Meta-analysis revealed a significant reduction in mortality (12 studies, 1803 patients: odds ratio [OR], 0.55; 95% CI, 0.39-0.78) and a nonsignificant reduction in stroke (12 studies, 1803 patients: OR, 0.78; 95% CI, 0.52-1.15) favouring FET; however, FET was associated with a significant increase in spinal cord ischemia (9 studies, 1476 patients: OR, 2.20; 95% CI, 1.10-4.37). No significant differences between groups were observed regarding major bleeding, cardiopulmonary bypass time, or cross-clamp time.

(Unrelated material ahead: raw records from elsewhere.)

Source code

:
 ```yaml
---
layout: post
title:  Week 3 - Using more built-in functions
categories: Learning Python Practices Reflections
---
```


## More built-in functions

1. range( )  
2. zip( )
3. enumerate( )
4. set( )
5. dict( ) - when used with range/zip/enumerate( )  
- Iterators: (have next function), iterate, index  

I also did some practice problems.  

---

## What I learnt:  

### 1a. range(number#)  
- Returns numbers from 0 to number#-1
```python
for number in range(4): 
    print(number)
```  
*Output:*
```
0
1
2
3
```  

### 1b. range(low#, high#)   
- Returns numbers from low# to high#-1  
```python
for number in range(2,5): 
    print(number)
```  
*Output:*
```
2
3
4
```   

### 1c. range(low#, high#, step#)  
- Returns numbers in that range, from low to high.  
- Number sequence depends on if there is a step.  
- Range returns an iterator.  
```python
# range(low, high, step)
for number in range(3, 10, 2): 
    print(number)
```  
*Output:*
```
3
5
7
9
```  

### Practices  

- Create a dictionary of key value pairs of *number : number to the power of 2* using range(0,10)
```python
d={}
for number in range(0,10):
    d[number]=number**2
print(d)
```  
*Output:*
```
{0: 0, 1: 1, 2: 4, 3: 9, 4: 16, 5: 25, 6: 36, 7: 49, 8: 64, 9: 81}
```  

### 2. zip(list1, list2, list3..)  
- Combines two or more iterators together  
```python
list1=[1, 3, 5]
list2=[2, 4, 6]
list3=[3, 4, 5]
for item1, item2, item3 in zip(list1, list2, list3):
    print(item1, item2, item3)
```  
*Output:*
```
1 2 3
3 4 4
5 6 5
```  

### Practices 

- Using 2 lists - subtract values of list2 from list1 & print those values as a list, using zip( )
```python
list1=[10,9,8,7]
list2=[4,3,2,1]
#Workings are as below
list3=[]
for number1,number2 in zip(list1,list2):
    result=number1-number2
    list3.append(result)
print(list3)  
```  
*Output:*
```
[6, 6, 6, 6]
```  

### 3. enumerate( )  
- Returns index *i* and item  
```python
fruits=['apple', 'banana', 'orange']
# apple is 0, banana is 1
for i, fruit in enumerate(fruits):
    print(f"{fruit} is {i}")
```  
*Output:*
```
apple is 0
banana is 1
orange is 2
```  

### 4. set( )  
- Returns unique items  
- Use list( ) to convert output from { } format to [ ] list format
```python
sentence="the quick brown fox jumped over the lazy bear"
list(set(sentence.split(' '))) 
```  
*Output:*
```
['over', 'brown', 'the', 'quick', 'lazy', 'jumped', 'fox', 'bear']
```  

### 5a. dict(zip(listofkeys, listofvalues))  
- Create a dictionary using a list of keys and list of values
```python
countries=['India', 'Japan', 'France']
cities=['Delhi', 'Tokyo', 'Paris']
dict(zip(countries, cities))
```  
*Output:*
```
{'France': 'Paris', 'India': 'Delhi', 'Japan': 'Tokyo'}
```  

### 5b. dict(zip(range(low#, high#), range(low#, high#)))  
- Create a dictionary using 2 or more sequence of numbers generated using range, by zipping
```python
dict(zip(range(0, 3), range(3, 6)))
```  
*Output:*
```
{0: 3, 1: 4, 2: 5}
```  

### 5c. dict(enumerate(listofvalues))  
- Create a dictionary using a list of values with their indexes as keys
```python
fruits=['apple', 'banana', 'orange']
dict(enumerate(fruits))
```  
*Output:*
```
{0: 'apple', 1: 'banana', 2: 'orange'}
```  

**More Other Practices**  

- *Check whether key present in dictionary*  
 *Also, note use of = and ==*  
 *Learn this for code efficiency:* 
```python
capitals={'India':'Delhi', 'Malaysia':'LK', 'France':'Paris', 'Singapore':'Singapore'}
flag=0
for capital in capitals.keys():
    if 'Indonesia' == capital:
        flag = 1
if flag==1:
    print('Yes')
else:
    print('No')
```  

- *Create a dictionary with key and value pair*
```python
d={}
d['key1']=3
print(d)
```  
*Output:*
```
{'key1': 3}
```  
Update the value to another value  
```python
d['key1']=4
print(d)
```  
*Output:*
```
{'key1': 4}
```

Current evidence suggests that FET surgery is associated with lower mortality in patients with thoracic aneurysmal disease and dissections, without a significant increase in stroke, bleeding, or operative times. However, the risk of spinal cord ischemia is increased in patients who undergo FET. A well-powered randomized trial is needed to evaluate this evolving field.